A blog about servers and junk

Validating Graphite Metrics With Bash!

At my dayjob I get to work with Graphite and power meters. It is cool:

power-breakdown

To make it easy for my clients to get power information, I’ve written a command line tool called “power” that they can run to get the power usage for a server when running their program. Here is an example:

power METER-NAME sleep 10s

Pretty handy. The “METER-NAME” is pretty important, as it lets the script know which system’s power you are interested in. (It is optional, by default I let it return the power of the server that you are currently on, but this isn’t always true for all workloads)

Problem

The thing is, my power meters and lab environment change often. I’m tired of updating the script to reflect the state of my lab. Can’t the script figure itself out on it’s own? Yes. Yes it can.

S.P.O.T.

I believe in a Single Point Of Truth. Where is my SPOT regarding power data in my system? I can tell you where it isn’t: it** isn’t** in my script. It is in the Graphite database ya dingus.

When my users run power -l, I want it to list valid power meters, but not some hand-curated list. I want a real list, straight from the source. Lets do that, and I will never have to update the script again.

List Those Metrics

So how can we get a list of all metrics with similar names? Easy:

wget -q -O - "http://$GRAPHITEHOST/render/?target=power.*.watts&format=json&from=-5second"

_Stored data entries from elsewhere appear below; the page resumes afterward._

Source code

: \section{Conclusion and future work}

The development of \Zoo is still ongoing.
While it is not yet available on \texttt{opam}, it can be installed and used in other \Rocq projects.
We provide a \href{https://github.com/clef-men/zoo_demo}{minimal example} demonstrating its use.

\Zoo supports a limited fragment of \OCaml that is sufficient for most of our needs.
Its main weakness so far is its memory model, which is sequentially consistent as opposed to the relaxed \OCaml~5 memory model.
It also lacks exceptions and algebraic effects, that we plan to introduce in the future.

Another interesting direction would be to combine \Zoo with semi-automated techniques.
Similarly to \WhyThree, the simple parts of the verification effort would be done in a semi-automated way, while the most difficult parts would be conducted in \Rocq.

As far as I can tell, there isn’t really a way to get just a list of metrics without data too, but that is ok. We need the data for the next validation step…

Validate Those Metrics

I crank my power metrics to the second, and the above api query will even return stale metrics, metrics that have old data, typo’ed metrics, etc. They will just have null data in the json.

Heck man, we can just grep that out:

| egrep -v 'null.*null.*null.*null.*null'

This will filter out any metric that doesn’t have up-to-the second data. Great! Side note: some of my meters might run a little behind, so they might have some null’s. I only grep out meters that are missing the last 5 seconds of data, that indicates that they really are stale.

Full line:

wget -q -O - "http://$GRAPHITEHOST/render/?target=power.*.watts&target=power.*.ipmi_power&format=json&from=-5second" | sed 's/target/\n/'g | egrep -v 'null.*null.*null.*null.*null' \
| tr '"' "\n" | grep "^power" | cut -f 2 -d "." | sort -u

Obviously this is specific to my environment. You young whipper-snappers will probably have fancy json parsers and junk to validate your own metrics.

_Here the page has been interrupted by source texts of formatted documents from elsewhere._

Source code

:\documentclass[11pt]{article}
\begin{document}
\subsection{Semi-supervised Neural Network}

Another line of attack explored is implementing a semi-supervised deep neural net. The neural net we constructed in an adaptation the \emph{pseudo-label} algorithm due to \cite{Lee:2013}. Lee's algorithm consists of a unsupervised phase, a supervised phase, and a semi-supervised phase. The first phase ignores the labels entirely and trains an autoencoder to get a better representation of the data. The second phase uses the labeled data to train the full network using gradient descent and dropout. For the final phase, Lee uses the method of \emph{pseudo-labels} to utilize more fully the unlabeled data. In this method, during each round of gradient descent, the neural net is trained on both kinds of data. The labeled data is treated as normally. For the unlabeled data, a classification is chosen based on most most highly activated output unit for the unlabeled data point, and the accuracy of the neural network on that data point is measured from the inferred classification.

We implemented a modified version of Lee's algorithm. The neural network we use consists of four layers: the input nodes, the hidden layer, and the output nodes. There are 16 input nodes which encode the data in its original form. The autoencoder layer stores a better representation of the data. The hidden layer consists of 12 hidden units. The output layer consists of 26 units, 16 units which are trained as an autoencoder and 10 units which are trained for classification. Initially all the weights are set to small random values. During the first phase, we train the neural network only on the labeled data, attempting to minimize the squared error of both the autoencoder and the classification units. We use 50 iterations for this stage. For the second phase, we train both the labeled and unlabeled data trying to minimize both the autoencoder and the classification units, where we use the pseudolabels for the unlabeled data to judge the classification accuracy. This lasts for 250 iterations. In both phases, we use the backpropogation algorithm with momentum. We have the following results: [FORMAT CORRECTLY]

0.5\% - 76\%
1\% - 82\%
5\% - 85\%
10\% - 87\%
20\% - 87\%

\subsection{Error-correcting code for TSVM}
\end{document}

Bonus Points: Bash Tab Completion

So that is cool. Now the script will only let your run against metrics that have fresh data.

Now, I’m super lazy. Not only do I not want to keep my script up to date with valid metrics, I also cannot be bothered to remember which ones are active, and I certainly don’t want to fully type them out.

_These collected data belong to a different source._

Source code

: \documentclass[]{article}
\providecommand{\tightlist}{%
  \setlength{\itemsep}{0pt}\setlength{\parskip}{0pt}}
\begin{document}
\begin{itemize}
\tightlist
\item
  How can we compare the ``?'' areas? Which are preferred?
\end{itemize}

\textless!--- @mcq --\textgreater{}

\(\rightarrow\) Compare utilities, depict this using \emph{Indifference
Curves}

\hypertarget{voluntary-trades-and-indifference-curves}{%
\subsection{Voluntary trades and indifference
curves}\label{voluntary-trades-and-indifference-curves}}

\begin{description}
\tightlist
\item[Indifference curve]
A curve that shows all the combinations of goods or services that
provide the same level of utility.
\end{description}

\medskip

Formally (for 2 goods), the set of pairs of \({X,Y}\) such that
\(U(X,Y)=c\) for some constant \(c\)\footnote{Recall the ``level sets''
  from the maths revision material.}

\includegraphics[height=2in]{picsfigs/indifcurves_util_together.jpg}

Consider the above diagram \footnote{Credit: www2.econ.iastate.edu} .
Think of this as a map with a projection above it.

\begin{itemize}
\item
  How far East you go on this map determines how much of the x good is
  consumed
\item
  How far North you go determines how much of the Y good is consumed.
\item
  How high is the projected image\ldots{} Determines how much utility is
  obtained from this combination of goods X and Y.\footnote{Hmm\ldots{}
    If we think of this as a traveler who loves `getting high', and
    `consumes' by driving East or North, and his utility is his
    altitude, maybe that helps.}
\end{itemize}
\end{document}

Bash completion to the rescue. My script responds to “power -l” to report the list. Here is some code to go in bash_completion.d to help users discover the meters and enable them to be lazy:

_power() {
  local cur
  cur=${COMP_WORDS[COMP_CWORD]}
  if [ $COMP_CWORD -eq 1 ]; then
    # First argument is the power meter
    powermeters=`power -l`
    COMPREPLY=( $(compgen -W "$powermeters" -- $cur) )
    return 0
  else
    # Everthing else will be a normal command
    COMPREPLY=( $(compgen -c -- $cur) )
    return 0
  fi
complete -F _power power

All of the bash completion code I’ve written in my life is cargo-cultish. It sure is nice to have good tools though.